*PROBLEM DETAILS:* Copy each entry as it stands, leaving nothing out.

(Extracted data entries)

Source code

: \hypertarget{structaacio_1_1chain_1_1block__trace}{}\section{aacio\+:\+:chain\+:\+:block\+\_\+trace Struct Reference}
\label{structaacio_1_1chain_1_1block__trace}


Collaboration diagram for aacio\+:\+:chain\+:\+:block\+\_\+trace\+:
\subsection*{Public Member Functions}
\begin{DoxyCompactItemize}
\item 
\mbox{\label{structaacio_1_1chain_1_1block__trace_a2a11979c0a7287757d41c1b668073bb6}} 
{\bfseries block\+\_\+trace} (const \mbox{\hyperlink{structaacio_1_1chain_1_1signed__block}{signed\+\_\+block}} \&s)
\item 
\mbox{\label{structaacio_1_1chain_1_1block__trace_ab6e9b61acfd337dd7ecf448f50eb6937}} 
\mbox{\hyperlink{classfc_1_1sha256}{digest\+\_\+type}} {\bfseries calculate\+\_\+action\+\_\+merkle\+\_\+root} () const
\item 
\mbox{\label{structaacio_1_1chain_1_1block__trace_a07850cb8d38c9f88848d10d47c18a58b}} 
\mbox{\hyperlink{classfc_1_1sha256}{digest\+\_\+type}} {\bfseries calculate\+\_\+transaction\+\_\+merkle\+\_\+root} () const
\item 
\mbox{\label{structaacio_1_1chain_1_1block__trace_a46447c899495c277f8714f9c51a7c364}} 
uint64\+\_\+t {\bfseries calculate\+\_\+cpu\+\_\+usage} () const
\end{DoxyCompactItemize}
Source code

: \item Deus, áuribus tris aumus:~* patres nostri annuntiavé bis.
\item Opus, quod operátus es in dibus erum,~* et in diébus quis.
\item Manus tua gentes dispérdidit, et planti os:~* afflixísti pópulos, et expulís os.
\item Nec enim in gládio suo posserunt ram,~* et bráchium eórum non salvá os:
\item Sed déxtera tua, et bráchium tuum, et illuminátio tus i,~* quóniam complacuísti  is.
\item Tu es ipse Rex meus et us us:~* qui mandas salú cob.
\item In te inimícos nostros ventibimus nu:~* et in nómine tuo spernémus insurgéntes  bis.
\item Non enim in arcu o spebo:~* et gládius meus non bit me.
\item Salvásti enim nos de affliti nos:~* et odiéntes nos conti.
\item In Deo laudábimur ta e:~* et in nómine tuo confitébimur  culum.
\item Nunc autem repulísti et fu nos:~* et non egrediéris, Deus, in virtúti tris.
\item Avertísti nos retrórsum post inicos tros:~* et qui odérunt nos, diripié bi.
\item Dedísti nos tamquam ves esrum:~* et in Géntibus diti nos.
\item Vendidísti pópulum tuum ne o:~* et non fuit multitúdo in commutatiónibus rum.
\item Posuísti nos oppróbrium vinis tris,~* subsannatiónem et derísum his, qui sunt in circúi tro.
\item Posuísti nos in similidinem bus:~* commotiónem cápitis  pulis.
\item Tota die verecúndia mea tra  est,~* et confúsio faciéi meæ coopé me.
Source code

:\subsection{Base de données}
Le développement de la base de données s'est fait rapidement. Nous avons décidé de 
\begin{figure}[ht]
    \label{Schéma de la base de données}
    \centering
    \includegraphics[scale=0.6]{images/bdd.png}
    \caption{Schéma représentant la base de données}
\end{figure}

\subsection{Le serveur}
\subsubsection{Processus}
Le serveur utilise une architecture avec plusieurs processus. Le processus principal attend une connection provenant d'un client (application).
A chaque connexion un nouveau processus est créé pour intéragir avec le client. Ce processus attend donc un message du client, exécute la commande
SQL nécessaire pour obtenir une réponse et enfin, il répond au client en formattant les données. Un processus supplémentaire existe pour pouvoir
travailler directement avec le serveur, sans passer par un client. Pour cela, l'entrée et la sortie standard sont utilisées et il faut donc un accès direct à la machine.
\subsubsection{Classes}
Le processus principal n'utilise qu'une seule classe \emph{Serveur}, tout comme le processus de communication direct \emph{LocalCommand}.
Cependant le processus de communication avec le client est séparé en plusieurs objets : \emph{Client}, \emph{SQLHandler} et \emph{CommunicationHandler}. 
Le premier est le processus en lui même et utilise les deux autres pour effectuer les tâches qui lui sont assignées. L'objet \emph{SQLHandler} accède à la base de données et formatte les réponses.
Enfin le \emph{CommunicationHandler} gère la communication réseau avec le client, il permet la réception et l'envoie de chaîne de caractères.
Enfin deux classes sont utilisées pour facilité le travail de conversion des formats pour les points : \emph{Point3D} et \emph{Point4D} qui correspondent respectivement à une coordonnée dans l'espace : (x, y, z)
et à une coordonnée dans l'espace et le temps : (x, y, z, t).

*SOLUTION FOR THIS EXERCISE:*
Source code

: \hypertarget{structaacio_1_1chain_1_1block__trace}{}\section{aacio\+:\+:chain\+:\+:block\+\_\+trace Struct Reference}
\label{structaacio_1_1chain_1_1block__trace}


Collaboration diagram for aacio\+:\+:chain\+:\+:block\+\_\+trace\+:
\subsection*{Public Member Functions}
\begin{DoxyCompactItemize}
\item 
\mbox{\label{structaacio_1_1chain_1_1block__trace_a2a11979c0a7287757d41c1b668073bb6}} 
{\bfseries block\+\_\+trace} (const \mbox{\hyperlink{structaacio_1_1chain_1_1signed__block}{signed\+\_\+block}} \&s)
\item 
\mbox{\label{structaacio_1_1chain_1_1block__trace_ab6e9b61acfd337dd7ecf448f50eb6937}} 
\mbox{\hyperlink{classfc_1_1sha256}{digest\+\_\+type}} {\bfseries calculate\+\_\+action\+\_\+merkle\+\_\+root} () const
\item 
\mbox{\label{structaacio_1_1chain_1_1block__trace_a07850cb8d38c9f88848d10d47c18a58b}} 
\mbox{\hyperlink{classfc_1_1sha256}{digest\+\_\+type}} {\bfseries calculate\+\_\+transaction\+\_\+merkle\+\_\+root} () const
\item 
\mbox{\label{structaacio_1_1chain_1_1block__trace_a46447c899495c277f8714f9c51a7c364}} 
uint64\+\_\+t {\bfseries calculate\+\_\+cpu\+\_\+usage} () const
\end{DoxyCompactItemize}
Source code

: \item Deus, áuribus tris aumus:~* patres nostri annuntiavé bis.
\item Opus, quod operátus es in dibus erum,~* et in diébus quis.
\item Manus tua gentes dispérdidit, et planti os:~* afflixísti pópulos, et expulís os.
\item Nec enim in gládio suo posserunt ram,~* et bráchium eórum non salvá os:
\item Sed déxtera tua, et bráchium tuum, et illuminátio tus i,~* quóniam complacuísti  is.
\item Tu es ipse Rex meus et us us:~* qui mandas salú cob.
\item In te inimícos nostros ventibimus nu:~* et in nómine tuo spernémus insurgéntes  bis.
\item Non enim in arcu o spebo:~* et gládius meus non bit me.
\item Salvásti enim nos de affliti nos:~* et odiéntes nos conti.
\item In Deo laudábimur ta e:~* et in nómine tuo confitébimur  culum.
\item Nunc autem repulísti et fu nos:~* et non egrediéris, Deus, in virtúti tris.
\item Avertísti nos retrórsum post inicos tros:~* et qui odérunt nos, diripié bi.
\item Dedísti nos tamquam ves esrum:~* et in Géntibus diti nos.
\item Vendidísti pópulum tuum ne o:~* et non fuit multitúdo in commutatiónibus rum.
\item Posuísti nos oppróbrium vinis tris,~* subsannatiónem et derísum his, qui sunt in circúi tro.
\item Posuísti nos in similidinem bus:~* commotiónem cápitis  pulis.
\item Tota die verecúndia mea tra  est,~* et confúsio faciéi meæ coopé me.
Source code

:\subsection{Base de données}
Le développement de la base de données s'est fait rapidement. Nous avons décidé de 
\begin{figure}[ht]
    \label{Schéma de la base de données}
    \centering
    \includegraphics[scale=0.6]{images/bdd.png}
    \caption{Schéma représentant la base de données}
\end{figure}

\subsection{Le serveur}
\subsubsection{Processus}
Le serveur utilise une architecture avec plusieurs processus. Le processus principal attend une connection provenant d'un client (application).
A chaque connexion un nouveau processus est créé pour intéragir avec le client. Ce processus attend donc un message du client, exécute la commande
SQL nécessaire pour obtenir une réponse et enfin, il répond au client en formattant les données. Un processus supplémentaire existe pour pouvoir
travailler directement avec le serveur, sans passer par un client. Pour cela, l'entrée et la sortie standard sont utilisées et il faut donc un accès direct à la machine.
\subsubsection{Classes}
Le processus principal n'utilise qu'une seule classe \emph{Serveur}, tout comme le processus de communication direct \emph{LocalCommand}.
Cependant le processus de communication avec le client est séparé en plusieurs objets : \emph{Client}, \emph{SQLHandler} et \emph{CommunicationHandler}. 
Le premier est le processus en lui même et utilise les deux autres pour effectuer les tâches qui lui sont assignées. L'objet \emph{SQLHandler} accède à la base de données et formatte les réponses.
Enfin le \emph{CommunicationHandler} gère la communication réseau avec le client, il permet la réception et l'envoie de chaîne de caractères.
Enfin deux classes sont utilisées pour facilité le travail de conversion des formats pour les points : \emph{Point3D} et \emph{Point4D} qui correspondent respectivement à une coordonnée dans l'espace : (x, y, z)
et à une coordonnée dans l'espace et le temps : (x, y, z, t).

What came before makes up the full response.